We will break to share a simple meal before continuing with the evening activities.

CREATE
There was a time when everything our ancestors used was made by hand. Without machines they owned fewer things, and what they did have was unique and held a different energy to mass-produced items we have today.
Each time we gather we will engage our hands in creative work to express something from the story that is meaningful. Engaging our active body is a way to step into the fuller mind that is all of us—body, soul, mind, emotions and spirit. The time of creations is a time to affirm the feeling of coming home that we find in a story.

ACTION: Participate fully in the activity without worrying about being 'good enough'. You already are! This is not about being skilled or talented or 'good' at the activity. It is about participating and allowing what you create to be messy, or disastrous, or beautiful, or whatever it is that your hands need to bring out.
Artisans spend many years perfecting their craft, and likewise, your unique hands have been with you forever shaping and receiving and giving, grasping, holding, letting go. Our hands are like a second kind of mind, and many of us need to let them create more than we usually do. Hands have things to say to us.

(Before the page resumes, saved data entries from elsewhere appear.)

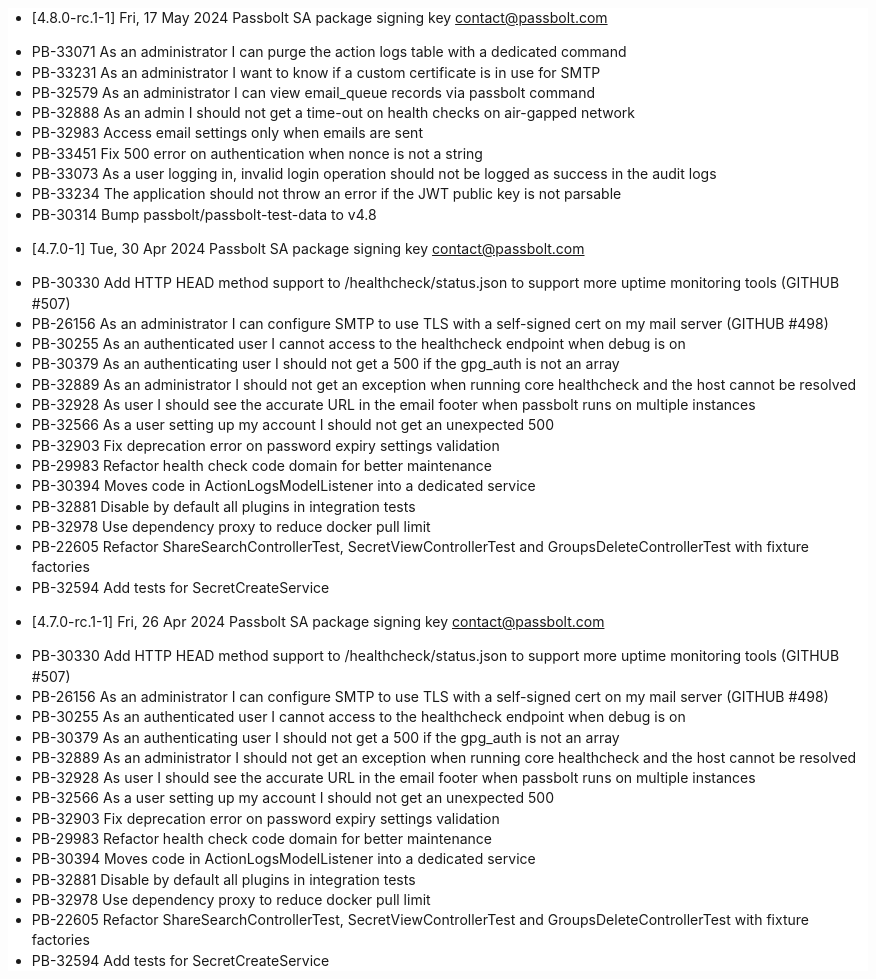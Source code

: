 * [4.8.0-rc.1-1] Fri, 17 May 2024 Passbolt SA package signing key <contact@passbolt.com>
- PB-33071 As an administrator I can purge the action logs table with a dedicated command
- PB-33231 As an administrator I want to know if a custom certificate is in use for SMTP
- PB-32579 As an administrator I can view email_queue records via passbolt command
- PB-32888 As an admin I should not get a time-out on health checks on air-gapped network
- PB-32983 Access email settings only when emails are sent
- PB-33451 Fix 500 error on authentication when nonce is not a string
- PB-33073 As a user logging in, invalid login operation should not be logged as success in the audit logs
- PB-33234 The application should not throw an error if the JWT public key is not parsable
- PB-30314 Bump passbolt/passbolt-test-data to v4.8

* [4.7.0-1] Tue, 30 Apr 2024 Passbolt SA package signing key <contact@passbolt.com>
- PB-30330 Add HTTP HEAD method support to /healthcheck/status.json to support more uptime monitoring tools (GITHUB #507)
- PB-26156 As an administrator I can configure SMTP to use TLS with a self-signed cert on my mail server (GITHUB #498)
- PB-30255 As an authenticated user I cannot access to the healthcheck endpoint when debug is on
- PB-30379 As an authenticating user I should not get a 500 if the gpg_auth is not an array
- PB-32889 As an administrator I should not get an exception when running core healthcheck and the host cannot be resolved
- PB-32928 As user I should see the accurate URL in the email footer when passbolt runs on multiple instances
- PB-32566 As a user setting up my account I should not get an unexpected 500
- PB-32903 Fix deprecation error on password expiry settings validation
- PB-29983 Refactor health check code domain for better maintenance
- PB-30394 Moves code in ActionLogsModelListener into a dedicated service
- PB-32881 Disable by default all plugins in integration tests
- PB-32978 Use dependency proxy to reduce docker pull limit
- PB-22605 Refactor ShareSearchControllerTest, SecretViewControllerTest and GroupsDeleteControllerTest with fixture factories
- PB-32594 Add tests for SecretCreateService

* [4.7.0-rc.1-1] Fri, 26 Apr 2024 Passbolt SA package signing key <contact@passbolt.com>
- PB-30330 Add HTTP HEAD method support to /healthcheck/status.json to support more uptime monitoring tools (GITHUB #507)
- PB-26156 As an administrator I can configure SMTP to use TLS with a self-signed cert on my mail server (GITHUB #498)
- PB-30255 As an authenticated user I cannot access to the healthcheck endpoint when debug is on
- PB-30379 As an authenticating user I should not get a 500 if the gpg_auth is not an array
- PB-32889 As an administrator I should not get an exception when running core healthcheck and the host cannot be resolved
- PB-32928 As user I should see the accurate URL in the email footer when passbolt runs on multiple instances
- PB-32566 As a user setting up my account I should not get an unexpected 500
- PB-32903 Fix deprecation error on password expiry settings validation
- PB-29983 Refactor health check code domain for better maintenance
- PB-30394 Moves code in ActionLogsModelListener into a dedicated service
- PB-32881 Disable by default all plugins in integration tests
- PB-32978 Use dependency proxy to reduce docker pull limit
- PB-22605 Refactor ShareSearchControllerTest, SecretViewControllerTest and GroupsDeleteControllerTest with fixture factories
- PB-32594 Add tests for SecretCreateService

“As the hands work, the mind is stilled and a greater listening is engaged as we drop down into the deep rhythm of devotion, where the whole world is in communion.”
Toko-pa Turner, author of Belonging; Remembering Ourselves Home.
Our aim is to slow down—to sample different ways of using our hands—to create and see if those creations awaken any memories carried in our bones. This is a time that might be meditative, fun, engaging, even challenging. Again, it is a safe place for tears, a safe place to be who you actually are, and who you are remembering that you are.

RELAX
After the time of working through the story, and our creative healing project, it is time to relax. Most of us don’t get enough time to relax, and might not have a space that is safe to let our guard down in. There can be a sweet afterglow—almost as if the intensity of the story work brings an equal ease of feeling that a good day’s soul work has been done. Rest is natural then.
Of course, there will be a formal close to the work time, a sending the helping spirits back to their realms, and sending the story “back to under the ground where it came from.”
And then it is time for tea, talk, gathering in the nighttime for a companionship that can’t come without true sharing of soul.

ACTION: It is a time now to ask for what you need, to take care of each other. It is not too much to lie down, to ask for a blanket, to step outside to look at the stars for a few moments. It is an informal time, a time to begin to integrate the journey of the day.
There is an African saying that most of the time is spent either doing a ritual, talking about the last ritual or planning the next ritual! It is natural to talk about what went on through the day. It is a rich experience to go through the journey of a story this way, using some of the traditional elements that indigenous cultures have used since pre-recorded time.
When you leave though, leave specific stories about specific people in confidence in the room.

“Every now and then go away, have a little relaxation, for when you come back to your work your judgment will be surer. Go some distance away because then the work appears smaller and more of it can be taken in at a glance and a lack of harmony and proportion is more readily seen.” Leonardo da Vinci
The event is also a sleep over party (optional), and you are requested to bring bedding and possibly an air or foam mattress if staying. There are a few available, but please make arrangements before you arrive.
After breakfast (cooking and cleaning up shared by all) everyone is requested to leave by 10:30am to give the storycarrier host a completion and a chance to do the practices necessary for clearing from this kind of story-carrying tradition.